Allora, l'elite internazionale dei banchieri diede rifornimenti di soldati mercenari e il meglio delle armi a Ciro. Creso li aveva offesi, non solo sottraendo il loro tesoro tenuto dall'emissario Sadiatte, ma anche eliminando i conii dei mercanti e facendo tornare al regnante il suo potere essenziale, cioè il controllo dell'emissione monetaria. Bisognava fare di questa vicenda un esempio che potesse funzionare da deterrente di simili azioni da parte di altri principi, e per operare fu scelto l'ambizioso Ciro, che non era altro che un insignificante principe persiano. La ferocia dell'annientamento da parte di Ciro dello sventurato Creso, che fu scuoiato vivo, senza dubbio fu effettuata allo scopo di ricordare ad altri re che mentre il loro potere era nazionale, c'era un altro potere internazionale, al di sopra e oltre quello di un qualsiasi regnante locale.

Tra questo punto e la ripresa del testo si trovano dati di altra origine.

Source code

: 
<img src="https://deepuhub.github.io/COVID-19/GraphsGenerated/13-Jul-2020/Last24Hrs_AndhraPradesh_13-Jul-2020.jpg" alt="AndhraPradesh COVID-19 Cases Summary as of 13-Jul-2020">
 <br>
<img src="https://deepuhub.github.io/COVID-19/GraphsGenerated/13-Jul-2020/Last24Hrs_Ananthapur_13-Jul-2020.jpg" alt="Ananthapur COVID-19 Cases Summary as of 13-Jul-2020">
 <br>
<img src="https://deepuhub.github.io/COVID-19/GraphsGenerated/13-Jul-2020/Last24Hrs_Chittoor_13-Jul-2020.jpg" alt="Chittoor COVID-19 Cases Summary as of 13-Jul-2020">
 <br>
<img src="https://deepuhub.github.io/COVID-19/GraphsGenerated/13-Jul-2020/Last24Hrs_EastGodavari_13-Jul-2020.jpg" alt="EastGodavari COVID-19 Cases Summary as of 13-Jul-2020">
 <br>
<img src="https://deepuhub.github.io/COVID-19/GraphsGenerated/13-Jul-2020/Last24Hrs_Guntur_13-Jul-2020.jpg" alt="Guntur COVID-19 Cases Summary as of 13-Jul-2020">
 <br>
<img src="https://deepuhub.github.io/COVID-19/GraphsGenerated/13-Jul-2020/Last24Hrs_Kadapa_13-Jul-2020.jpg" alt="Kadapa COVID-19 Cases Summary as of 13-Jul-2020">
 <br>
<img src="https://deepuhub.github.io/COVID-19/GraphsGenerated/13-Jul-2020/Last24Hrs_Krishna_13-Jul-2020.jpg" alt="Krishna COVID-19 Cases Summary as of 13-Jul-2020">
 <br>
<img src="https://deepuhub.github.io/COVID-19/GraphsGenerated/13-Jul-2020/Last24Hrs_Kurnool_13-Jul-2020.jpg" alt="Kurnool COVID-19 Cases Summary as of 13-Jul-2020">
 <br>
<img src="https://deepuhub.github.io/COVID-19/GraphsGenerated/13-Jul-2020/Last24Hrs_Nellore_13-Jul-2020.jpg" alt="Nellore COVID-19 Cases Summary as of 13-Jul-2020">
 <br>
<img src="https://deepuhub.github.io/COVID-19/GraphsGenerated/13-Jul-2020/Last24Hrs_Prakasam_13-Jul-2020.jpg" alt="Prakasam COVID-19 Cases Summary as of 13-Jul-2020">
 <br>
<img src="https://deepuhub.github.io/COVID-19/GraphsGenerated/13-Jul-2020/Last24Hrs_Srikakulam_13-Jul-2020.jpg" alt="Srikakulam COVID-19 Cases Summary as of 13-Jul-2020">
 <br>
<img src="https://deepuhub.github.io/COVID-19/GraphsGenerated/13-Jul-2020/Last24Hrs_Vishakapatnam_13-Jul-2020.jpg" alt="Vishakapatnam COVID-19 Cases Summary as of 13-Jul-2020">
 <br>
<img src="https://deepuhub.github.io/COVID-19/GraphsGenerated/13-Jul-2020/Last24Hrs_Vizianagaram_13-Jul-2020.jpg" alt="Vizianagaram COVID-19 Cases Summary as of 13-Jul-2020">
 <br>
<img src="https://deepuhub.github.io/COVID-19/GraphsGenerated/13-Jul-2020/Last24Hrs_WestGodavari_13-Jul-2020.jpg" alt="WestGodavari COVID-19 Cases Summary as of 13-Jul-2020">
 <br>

Dopo la totale umiliazione di Creso, avendo Ciro dato prova della sua sollecitudine nel promuovere i piani dei suoi sostenitori finanziari, il passo successivo fu la conquista relativamente facile di Babilonia, che fu organizzata per lui 14 anni dopo. Ciro fu da allora in poi nominato Il Grande. Il giovane principe di Anzan nella Susiana divenne il regnante di un impero esteso dal Caucaso all'Oceano indiano, dal Mediterraneo all'Asia centrale. Egli restaurò e allargò i poteri dei Guardiani del Tempio di Babilonia, come testimoniano le inusuali circostanze dei sacerdoti del Tempio che osannano l'invasore e che ricevono privilegi e speciali concessioni da lui.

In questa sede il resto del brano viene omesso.